Exercise goal. Read the data below. Every line holding the string "File" must be copied.

Saved data entries.
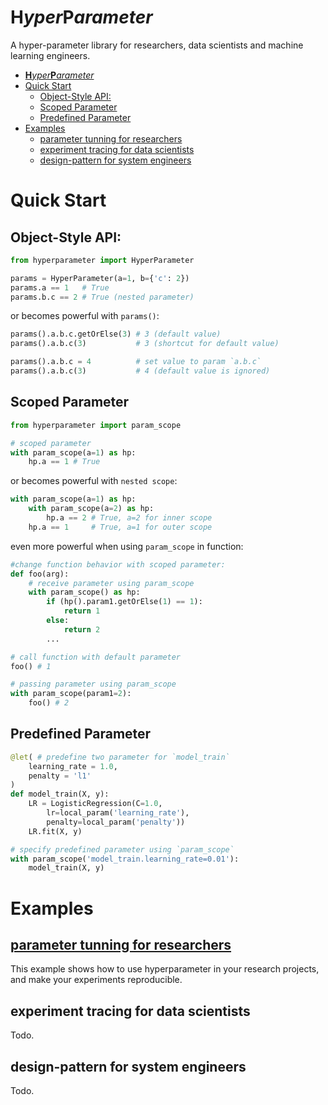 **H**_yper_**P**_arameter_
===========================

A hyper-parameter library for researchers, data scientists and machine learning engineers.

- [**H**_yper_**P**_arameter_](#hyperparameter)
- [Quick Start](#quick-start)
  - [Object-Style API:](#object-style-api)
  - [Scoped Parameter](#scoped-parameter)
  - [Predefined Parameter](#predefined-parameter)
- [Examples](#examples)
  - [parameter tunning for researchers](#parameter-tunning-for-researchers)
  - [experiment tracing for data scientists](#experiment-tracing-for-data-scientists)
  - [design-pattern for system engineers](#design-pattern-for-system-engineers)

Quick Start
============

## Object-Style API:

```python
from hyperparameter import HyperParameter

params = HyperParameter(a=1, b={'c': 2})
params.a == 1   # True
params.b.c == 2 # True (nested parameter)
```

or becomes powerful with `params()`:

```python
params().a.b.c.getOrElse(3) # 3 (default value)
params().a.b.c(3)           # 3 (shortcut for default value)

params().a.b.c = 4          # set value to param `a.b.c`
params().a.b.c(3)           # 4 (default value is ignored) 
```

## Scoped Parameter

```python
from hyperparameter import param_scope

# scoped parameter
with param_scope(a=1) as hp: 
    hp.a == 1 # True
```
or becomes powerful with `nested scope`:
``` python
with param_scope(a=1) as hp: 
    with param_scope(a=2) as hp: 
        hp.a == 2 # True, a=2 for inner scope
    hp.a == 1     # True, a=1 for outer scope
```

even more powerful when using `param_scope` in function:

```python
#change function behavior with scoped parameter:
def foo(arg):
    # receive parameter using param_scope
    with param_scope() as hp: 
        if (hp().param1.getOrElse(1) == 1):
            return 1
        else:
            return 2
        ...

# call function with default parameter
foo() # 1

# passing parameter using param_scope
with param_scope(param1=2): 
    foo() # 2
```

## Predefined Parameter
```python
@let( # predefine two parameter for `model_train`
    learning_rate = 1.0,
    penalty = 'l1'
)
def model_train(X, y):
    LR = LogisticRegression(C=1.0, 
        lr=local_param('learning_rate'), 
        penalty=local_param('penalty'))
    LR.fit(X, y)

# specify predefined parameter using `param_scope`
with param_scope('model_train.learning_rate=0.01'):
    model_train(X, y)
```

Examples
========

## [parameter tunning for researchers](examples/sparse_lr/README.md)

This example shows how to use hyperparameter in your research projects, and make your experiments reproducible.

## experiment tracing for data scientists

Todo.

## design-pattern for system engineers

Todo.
--
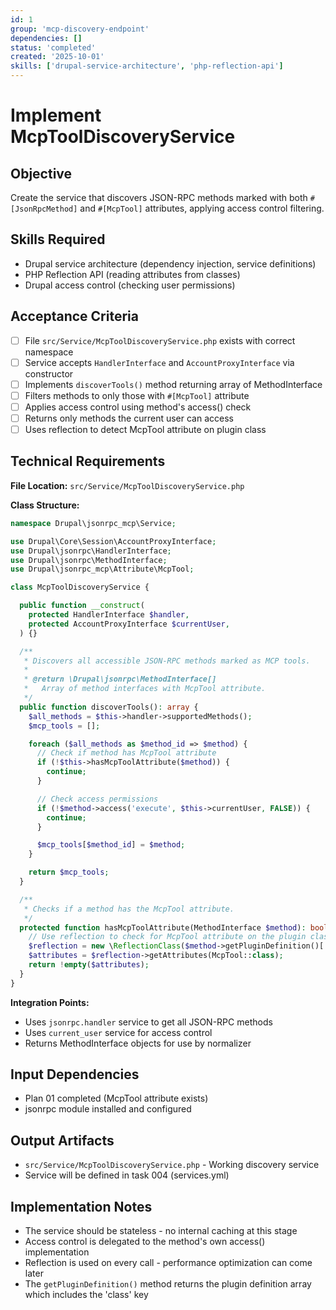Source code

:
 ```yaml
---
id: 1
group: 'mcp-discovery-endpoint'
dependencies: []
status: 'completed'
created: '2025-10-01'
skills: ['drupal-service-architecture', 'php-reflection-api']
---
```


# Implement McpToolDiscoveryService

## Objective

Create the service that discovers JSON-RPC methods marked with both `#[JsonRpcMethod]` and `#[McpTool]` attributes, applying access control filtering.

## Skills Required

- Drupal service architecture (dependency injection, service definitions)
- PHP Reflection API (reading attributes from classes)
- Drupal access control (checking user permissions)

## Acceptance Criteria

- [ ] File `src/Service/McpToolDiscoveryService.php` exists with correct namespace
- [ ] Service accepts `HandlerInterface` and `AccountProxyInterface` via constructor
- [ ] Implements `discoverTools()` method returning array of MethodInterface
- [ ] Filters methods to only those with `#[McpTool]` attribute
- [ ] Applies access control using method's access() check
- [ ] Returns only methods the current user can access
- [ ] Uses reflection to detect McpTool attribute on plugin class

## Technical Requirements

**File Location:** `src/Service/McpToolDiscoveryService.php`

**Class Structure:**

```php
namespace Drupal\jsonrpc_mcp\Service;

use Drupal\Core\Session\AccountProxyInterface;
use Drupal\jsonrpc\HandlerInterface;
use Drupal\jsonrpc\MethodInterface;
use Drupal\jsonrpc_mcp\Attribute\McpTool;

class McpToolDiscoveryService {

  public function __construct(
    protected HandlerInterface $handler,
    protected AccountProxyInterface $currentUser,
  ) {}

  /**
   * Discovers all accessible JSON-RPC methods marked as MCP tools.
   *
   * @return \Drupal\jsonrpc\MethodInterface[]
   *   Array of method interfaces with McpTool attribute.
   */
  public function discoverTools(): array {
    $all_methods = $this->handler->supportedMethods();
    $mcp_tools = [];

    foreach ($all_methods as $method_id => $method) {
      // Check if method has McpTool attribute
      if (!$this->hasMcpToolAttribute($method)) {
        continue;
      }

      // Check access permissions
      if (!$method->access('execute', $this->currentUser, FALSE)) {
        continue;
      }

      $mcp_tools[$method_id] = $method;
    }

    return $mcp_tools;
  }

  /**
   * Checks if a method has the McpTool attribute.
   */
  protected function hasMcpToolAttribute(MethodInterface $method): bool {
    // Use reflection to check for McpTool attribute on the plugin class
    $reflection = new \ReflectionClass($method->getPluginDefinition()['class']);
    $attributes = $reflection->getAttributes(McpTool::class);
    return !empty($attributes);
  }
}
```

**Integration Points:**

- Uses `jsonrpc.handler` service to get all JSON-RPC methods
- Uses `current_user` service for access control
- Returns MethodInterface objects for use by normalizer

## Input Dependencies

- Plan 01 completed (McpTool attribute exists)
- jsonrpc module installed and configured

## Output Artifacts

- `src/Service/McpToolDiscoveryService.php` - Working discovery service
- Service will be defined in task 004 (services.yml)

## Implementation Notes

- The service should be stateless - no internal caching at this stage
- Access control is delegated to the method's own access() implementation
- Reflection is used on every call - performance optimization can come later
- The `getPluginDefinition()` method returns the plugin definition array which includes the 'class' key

Exercise answer.
- [ ] File `src/Service/McpToolDiscoveryService.php` exists with correct namespace
**File Location:** `src/Service/McpToolDiscoveryService.php`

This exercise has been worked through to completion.